Just wanted to post a link to this op-ed from the Alameda Sun, since someone on my Facebook page asked if any attention would be given to piece. It was an eloquent defense of Stewart Chen which said exactly what I wanted to write (except for the part about voting for him and being interested in voting for him again) albeit with a lot more gravitas and conviction.
This part is especially quote worthy:
Something that happened 20 minutes ago may be relevant and probative. Something that happened 20 years ago may be relevant, but it is certainly not probative of anything at this time. Time, in fact, does make a difference. The very foundation of the procedure in California to expunge a conviction from one’s record is the belief that one can be rehabilitated and, therefore, should be given a second chance, free and clear of that conviction.

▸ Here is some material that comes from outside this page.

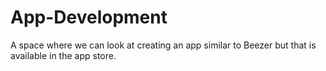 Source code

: # App-Development
A space where we can look at creating an app similar to Beezer but that is available in the app store.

As JKW reported the City Council voted unanimously to approve funding and construction of the cycle track on Shoreline. It will of course be the end of the world for all residents on Shoreline when it become a Thunderdome type environment jockeying for previous parking spaces until everyone just figures something out and then enjoys the fact that there’s this awesome cycle track that has now made walking on the pathway more pleasant because bikes are now on the street safely.
Of course there was some pretty noteworthy moments from the open comments. I particularly enjoyed the one from the woman who lamented as she walked away about where all the money was coming from for this project when “there are all these starving children.” Won’t someone think about the children?
Somehow the City Council remained unmoved by the thought of starving children and went ahead with the cycle track anyway.
But the non sequitur starving children comment wasn’t the best part of the City Council. Oh no.
I guess this has become a “thing.” And by “this” I mean anyone with a half baked idea on any particular subject can have their idea agendized and heard before a random City body. Regardless if that particular idea is (1) feasible or (2) conflicts with current plans that are underway.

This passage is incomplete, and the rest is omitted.